This table shows Liam Brown’s heights in the year 2011-2015 in one row:
name | gender | year2011 | year2012 | year2013 | year2014 | year2015 |
---|---|---|---|---|---|---|
Liam Brown | M | 88.24 | 96.91 | 101.85 | 108.13 | 112.45 |
In long-form Liam Brown's heights are shown in one column:
name | gender | _ |
---|---|---|
Liam Brown | M | 85.34 |
Liam Brown | M | 93.22 |
Liam Brown | M | 105.78 |
Liam Brown | M | 105.84 |
Liam Brown | M | 114.82 |
As you can see, you can not know what the measurements are. If you write down the column name, it would look like this:
name | gender | year2011, 2012, 2013, 2014, 2015 |
---|---|---|
Liam Brown | M | 85.34 |
Liam Brown | M | 93.22 |
Liam Brown | M | 105.78 |
Liam Brown | M | 105.84 |
Liam Brown | M | 114.82 |
But this one has its own problem. Sophia Johnson’s height was not measured in the year 2011-2014. So as you can see below, the column name cannot be set easily:
name | gender | ? |
---|---|---|
Liam Brown | M | 85.34 |
Liam Brown | M | 93.22 |
Liam Brown | M | 105.78 |
Liam Brown | M | 105.84 |
Liam Brown | M | 114.82 |
Sophia Johnson | F | 76.05 |
From Wide-Form to Long-Form
Converting the wide-form into the long-form can be thought of as a step-by-step process. Before converting the measurements in one row into one column, you can make the table in such a way that it contains only one measurement in each row. Let's do that for this table:
name | gender | age0 | age1 | age2 | age3 | age4 | age5 | age6 |
---|---|---|---|---|---|---|---|---|
Emma Williams | F | 72.65 | 82.46 | 91.76 | NA | NA | NA | NA |
Aiden Jones | M | 69.76 | 79.89 | NA | NA | NA | NA | NA |
The result is like the table below:
name | gender | age0 | age1 | age2 | age3 | age4 | age5 | age6 |
---|---|---|---|---|---|---|---|---|
Emma Williams | F | 72.65 | NA | NA | NA | NA | ||
Emma Williams | F | 82.46 | NA | |||||
Emma Williams | F | 91.76 | ||||||
Aiden Jones | M | 69.76 | NA | NA | NA | NA | NA | |
Aiden Jones | M | 79.89 |
Before gathering those measurements scattered through columns into one column, you need to make an additional column that says what the measurements are, just like below:
name | gender | measure | age0 | age1 | age2 | age3 | age4 | age5 | age6 |
---|---|---|---|---|---|---|---|---|---|
Emma Williams | F | age0 | 72.65 | NA | NA | NA | NA | ||
Emma Williams | F | age1 | 82.46 | NA | |||||
Emma Williams | F | age2 | 91.76 | ||||||
Aiden Jones | M | age0 | 69.76 | NA | NA | NA | NA | NA | |
Aiden Jones | M | age1 | 79.89 |
The column name is usually either “measure”
or “key”
. You can notice in the above table that there are “age0”
, “age1”
, “age2”
, “age3”
, “age4”
, “age5”
in both column names and one column. If you omit the column names, the table will be like below.
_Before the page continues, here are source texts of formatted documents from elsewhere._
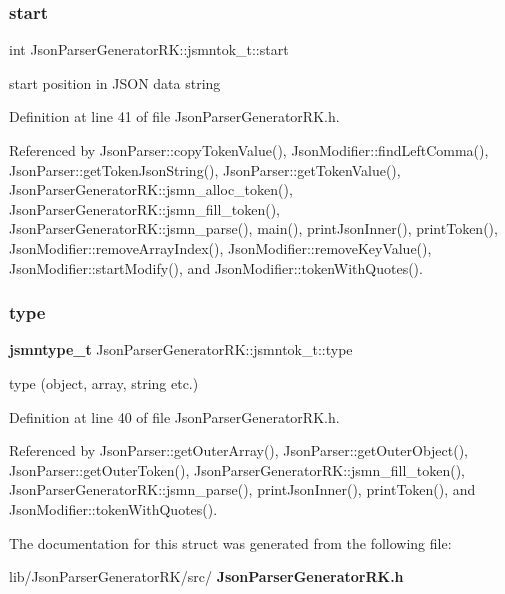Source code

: \mbox{\label{struct_json_parser_generator_r_k_1_1jsmntok__t_a4fb68e88a6a7c366289a92c8b1332f4f}} 
\subsubsection{start}
{\footnotesize\ttfamily int Json\+Parser\+Generator\+R\+K\+::jsmntok\+\_\+t\+::start}



start position in J\+S\+ON data string 



Definition at line 41 of file Json\+Parser\+Generator\+R\+K.\+h.



Referenced by Json\+Parser\+::copy\+Token\+Value(), Json\+Modifier\+::find\+Left\+Comma(), Json\+Parser\+::get\+Token\+Json\+String(), Json\+Parser\+::get\+Token\+Value(), Json\+Parser\+Generator\+R\+K\+::jsmn\+\_\+alloc\+\_\+token(), Json\+Parser\+Generator\+R\+K\+::jsmn\+\_\+fill\+\_\+token(), Json\+Parser\+Generator\+R\+K\+::jsmn\+\_\+parse(), main(), print\+Json\+Inner(), print\+Token(), Json\+Modifier\+::remove\+Array\+Index(), Json\+Modifier\+::remove\+Key\+Value(), Json\+Modifier\+::start\+Modify(), and Json\+Modifier\+::token\+With\+Quotes().

\mbox{\label{struct_json_parser_generator_r_k_1_1jsmntok__t_af74f112dd9655aaa8da0a91e7c8f3495}} 
\subsubsection{type}
{\footnotesize\ttfamily \textbf{ jsmntype\+\_\+t} Json\+Parser\+Generator\+R\+K\+::jsmntok\+\_\+t\+::type}



type (object, array, string etc.) 



Definition at line 40 of file Json\+Parser\+Generator\+R\+K.\+h.



Referenced by Json\+Parser\+::get\+Outer\+Array(), Json\+Parser\+::get\+Outer\+Object(), Json\+Parser\+::get\+Outer\+Token(), Json\+Parser\+Generator\+R\+K\+::jsmn\+\_\+fill\+\_\+token(), Json\+Parser\+Generator\+R\+K\+::jsmn\+\_\+parse(), print\+Json\+Inner(), print\+Token(), and Json\+Modifier\+::token\+With\+Quotes().



The documentation for this struct was generated from the following file\+:\begin{DoxyCompactItemize}
\item 
lib/\+Json\+Parser\+Generator\+R\+K/src/\textbf{ Json\+Parser\+Generator\+R\+K.\+h}\end{DoxyCompactItemize}
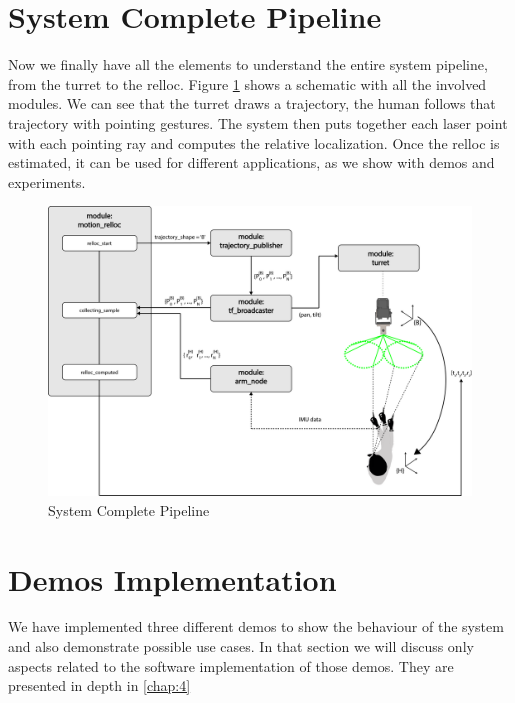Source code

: \section{System Complete Pipeline}
Now we finally have all the elements to understand the entire system pipeline, from the turret to the relloc. Figure \ref{fig:systemBigPicture} shows a schematic with all the involved modules. We can see that the turret draws a trajectory, the human follows that trajectory with pointing gestures. The system then puts together each laser point with each pointing ray and computes the relative localization. Once the relloc is estimated, it can be used for different applications, as we show with demos and experiments.
\begin{figure}
	\centering
	\includegraphics[width=\textwidth]{img/systemPipeline.png}%
	\caption{System Complete Pipeline}
	\label{fig:systemBigPicture}
\end{figure}

\section{Demos Implementation}
We have implemented three different demos to show the behaviour of the system and also demonstrate possible use cases. In that section we will discuss only aspects related to the software implementation of those demos. They are presented in depth in \ref{chap:4} 

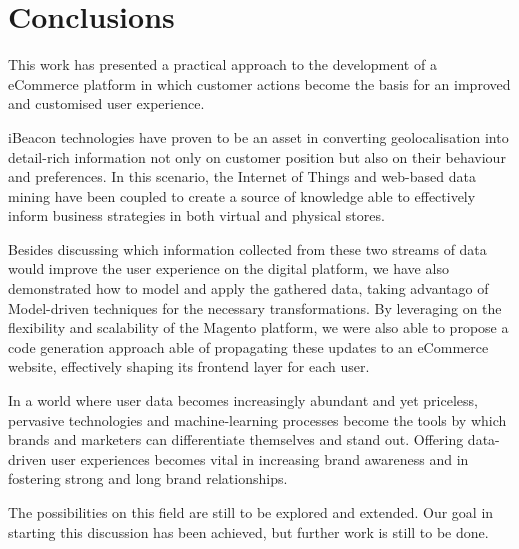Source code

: \chapter*{Conclusions}

This work has presented a practical approach to the development of a eCommerce platform in which customer actions become the basis for an improved and customised user experience.

iBeacon technologies have proven to be an asset in converting geolocalisation into detail-rich information not only on customer position but also on their behaviour and preferences. In this scenario, the Internet of Things and web-based data mining have been coupled to create a source of knowledge able to effectively inform business strategies in both virtual and physical stores.

Besides discussing which information collected from these two streams of data would improve the user experience on the digital platform, we have also demonstrated how to model and apply the gathered data, taking advantago of Model-driven techniques for the necessary transformations. By leveraging on the flexibility and scalability of the Magento platform, we were also able to propose a code generation approach able of propagating these updates to an eCommerce website, effectively shaping its frontend layer for each user.

In a world where user data becomes increasingly abundant and yet priceless, pervasive technologies and machine-learning processes become the tools by which brands and marketers can differentiate themselves and stand out. Offering data-driven user experiences becomes vital in increasing brand awareness and in fostering strong and long brand relationships.

The possibilities on this field are still to be explored and extended. Our goal in starting this discussion has been achieved, but further work is still to be done.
name | gender | measure | _ | __ | ___ | ____ | _____ | ______ | _______ |
---|---|---|---|---|---|---|---|---|---|
Emma Williams | F | age0 | 72.65 | NA | NA | NA | NA | ||
Emma Williams | F | age1 | 82.46 | ||||||
Emma Williams | F | age2 | 91.76 | ||||||
Aiden Jones | M | age0 | 69.76 | NA | NA | NA | NA | NA | |
Aiden Jones | M | age1 | 79.89 |
Since there is only one measurement in each row, you can gather them in one column and the result will be the following:
name | gender | measure | |
---|---|---|---|
Emma Williams | F | age0 | 72.65 |
Emma Williams | F | age1 | 82.46 |
Emma Williams | F | age2 | 91.76 |
Aiden Jones | M | age0 | 69.76 |
Aiden Jones | M | age1 | 79.89 |
Let's make new column name for all the measurements. Usually, it is named as "value":
name | gender | measure | value |
---|---|---|---|
Emma Williams | F | age0 | 72.65 |
Emma Williams | F | age1 | 82.46 |
Emma Williams | F | age2 | 91.76 |
Aiden Jones | M | age0 | 69.76 |
Aiden Jones | M | age1 | 79.89 |
Let's look at the above table. Do you notice that "age" is repeating? You can omit repeating entity, which will give you the following result:
name | gender | age | value |
---|---|---|---|
Emma Williams | F | 0 | 72.65 |
Emma Williams | F | 1 | 82.46 |
Emma Williams | F | 2 | 91.76 |
Aiden Jones | M | 0 | 69.76 |
Aiden Jones | M | 1 | 79.89 |
Age
, which is repeating in every row is now a column name. Column name value
in the table above can be more specific. You replaced it with height
, which is more revealing. You can see the result in the table below:
name | gender | age | height |
---|---|---|---|
Emma Williams | F | 0 | 72.65 |
Emma Williams | F | 1 | 82.46 |
Emma Williams | F | 2 | 91.76 |
Aiden Jones | M | 0 | 69.76 |
Aiden Jones | M | 1 | 79.89 |
Let's compare Table 15 with Table 17. value
, one of the column names of Table 15, can mean anything, but height
of Table 17 has very specific meaning: it can only designate the height whereas the value in Table 15 could be any value like height, weight, speed or color. Another way would be like the following:
name | gender | measure | value |
---|---|---|---|
Emma Williams | F | height.age0 | 72.65 |
Emma Williams | F | height.age1 | 82.46 |
Emma Williams | F | height.age2 | 91.76 |
Aiden Jones | M | height.age0 | 69.76 |
Aiden Jones | M | height.age1 | 79.89 |
Let's consider the situation in which the measurements are diverse. If the measurements are height, weight and BMI, it will be like table below. But in this case, the column value
has numerical values in the different scale so it could be confusing reading them. In this table, height was measured in centimeter, and weight in kilogram:
name | gender | measure | value |
---|---|---|---|
Emma Williams | F | height | 72.65 |
Emma Williams | F | weight | 8.22 |
Emma Williams | F | BMI | 22.60 |
Aiden Jones | M | height | 69.76 |
Aiden Jones | M | weight | 8.51 |
So when converting the wide-form into the long-form, one needs to decide which values will be gathered into one column. After that, you can decide the column name.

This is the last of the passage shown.